2.8.36  何ごとにつけても、 見まさりはかたき世なめるを、つらき人しもこそと、あはれにおぼえたまふ人の御心ざまなる。
 どのような事柄につけても、見勝りがするのは難しいのが世の常のようなのに、冷たい人にかえって、お心が惹かれなさるご性質の方なのである。
  Nani-goto ni tuke te mo, mi-masari ha kataki yo na' meru wo turaki hito si mo koso to, ahare ni oboye tamahu mi-kokoro-zama naru.
2.8.37  「 つれなながら、さるべき折々のあはれを過ぐしたまはぬ、これこそ、かたみに情けも見果つべきわざなれ。なほ、ゆゑづきよしづきて、人目に見ゆばかりなるは、あまりの難も出で来けり。 対の姫君を、さは生ほし立てじ」と思す。「 つれづれにて恋しと思ふらむかし」と、忘るる折なけれど、ただ女親なき子を、置きたらむ心地して、見ぬほど、うしろめたく、「 いかが思ふらむ」とおぼえぬぞ、心やすきわざなりける。

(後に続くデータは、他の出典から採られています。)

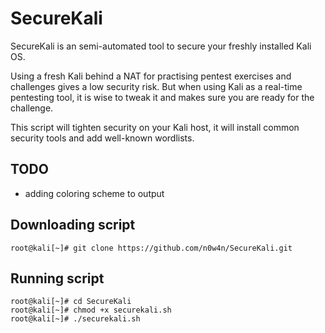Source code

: # SecureKali

SecureKali is an semi-automated tool to secure your freshly installed Kali OS.

Using a fresh Kali behind a NAT for practising pentest exercises and challenges gives a low security risk.
But when using Kali as a real-time pentesting tool, it is wise to tweak it and makes sure you are ready for the challenge.

This script will tighten security on your Kali host, it will install common security tools and add well-known wordlists.

## TODO

- adding coloring scheme to output

## Downloading script

```
root@kali[~]# git clone https://github.com/n0w4n/SecureKali.git
```

## Running script

```
root@kali[~]# cd SecureKali
root@kali[~]# chmod +x securekali.sh
root@kali[~]# ./securekali.sh
```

 「すげないお扱いながらも、しかるべき時節折々の情趣はお見逃しなさらない、こういう間柄こそ、お互いに情愛を最後まで交わし合うことができるものだ。やはり、教養があり風流好みで、人目にも付くくらいなのは、よけいな欠点も出て来るものだ。対の姫君を、決してそのようには育てまい」とお考えになる。「所在なく恋しく思っていることだろう」と、お忘れになることはないが、まるで母親のない子を、一人残して来ているような気がして、会わない間は、気がかりで、「どのように嫉妬しているだろうか」と心配がないのは、気楽なことであった。
  "Turena nagara, saru-beki wori-wori no ahare wo sugusi tamaha nu, kore koso, katami ni nasake mo mi-hatu beki waza nare. Naho, yuwe-duki yosi-duki te, hito-me ni miyu bakari naru ha, amari no nan mo ide-ki keri. Tai-no-Himegimi wo, sa ha ohosi-tate zi." to obosu. "Ture-dure ni te kohi si to omohu ram kasi." to, wasururu wori nakere do, tada me-oya naki ko wo, oki tara m kokoti si te, mi nu hodo, usiro-metaku, "Ikaga omohu ram?" to oboye nu zo, kokoro-yasuki waza nari keru.
2.8.38  暮れ果てぬれば、大殿油近く参らせたまひて、 さるべき限りの人びと、御前にて物語などせさせたまふ。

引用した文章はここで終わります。